(Dataset entries)
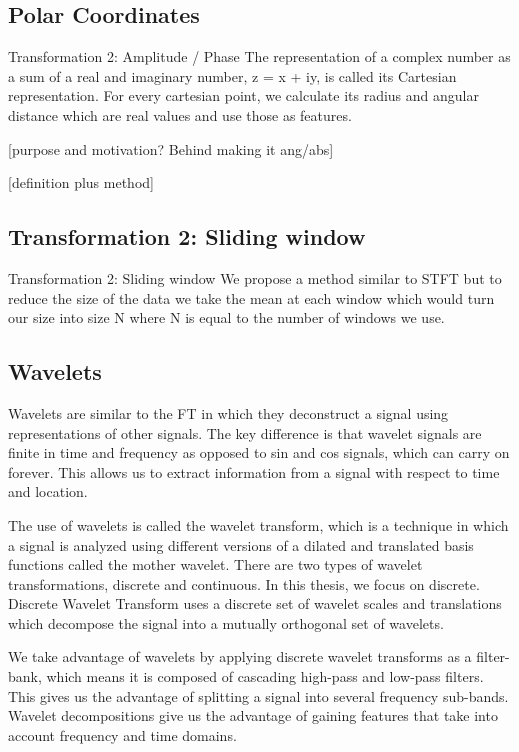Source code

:\documentclass{turabian-thesis}
\begin{document}
\subsection{Polar Coordinates}

Transformation 2: Amplitude / Phase
The representation of a complex number as a sum of a real and imaginary number, z = x + iy, is called its Cartesian representation. For every cartesian point, we calculate its radius and angular distance which are real values and use those as features.

[purpose and motivation? Behind making it ang/abs]

[definition plus method]



\subsection{Transformation 2: Sliding window }

Transformation 2: Sliding window 
We propose a method similar to STFT but to reduce the size of the data we take the mean at each window which would turn our size into size N where N is equal to the number of windows we use.

\subsection{Wavelets}


Wavelets are similar to the FT in which they deconstruct a signal using representations of other signals. The key difference is that wavelet signals are finite in time and frequency as opposed to sin and cos signals, which can carry on forever. This allows us to extract information from a signal with respect to time and location.

The use of wavelets is called the wavelet transform, which is a technique in which a signal is analyzed using different versions of a dilated and translated basis functions called the mother wavelet. There are two types of wavelet transformations, discrete and continuous. In this thesis, we focus on discrete. Discrete Wavelet Transform uses a discrete set of wavelet scales and translations which decompose the signal into a mutually orthogonal set of wavelets. 

We take advantage of wavelets by applying discrete wavelet transforms as a filter-bank, which means it is composed of cascading high-pass and low-pass filters. This gives us the advantage of splitting a signal into several frequency sub-bands. Wavelet decompositions give us the advantage of gaining features that take into account frequency and time domains. 
\end{document}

### PROBLEM STATEMENT
The copy you return must match the records above exactly, minus any images.

### WRITTEN ANSWER
Source code

:\documentclass{turabian-thesis}
\begin{document}
\subsection{Polar Coordinates}

Transformation 2: Amplitude / Phase
The representation of a complex number as a sum of a real and imaginary number, z = x + iy, is called its Cartesian representation. For every cartesian point, we calculate its radius and angular distance which are real values and use those as features.

[purpose and motivation? Behind making it ang/abs]

[definition plus method]



\subsection{Transformation 2: Sliding window }

Transformation 2: Sliding window 
We propose a method similar to STFT but to reduce the size of the data we take the mean at each window which would turn our size into size N where N is equal to the number of windows we use.

\subsection{Wavelets}


Wavelets are similar to the FT in which they deconstruct a signal using representations of other signals. The key difference is that wavelet signals are finite in time and frequency as opposed to sin and cos signals, which can carry on forever. This allows us to extract information from a signal with respect to time and location.

The use of wavelets is called the wavelet transform, which is a technique in which a signal is analyzed using different versions of a dilated and translated basis functions called the mother wavelet. There are two types of wavelet transformations, discrete and continuous. In this thesis, we focus on discrete. Discrete Wavelet Transform uses a discrete set of wavelet scales and translations which decompose the signal into a mutually orthogonal set of wavelets. 

We take advantage of wavelets by applying discrete wavelet transforms as a filter-bank, which means it is composed of cascading high-pass and low-pass filters. This gives us the advantage of splitting a signal into several frequency sub-bands. Wavelet decompositions give us the advantage of gaining features that take into account frequency and time domains. 
\end{document}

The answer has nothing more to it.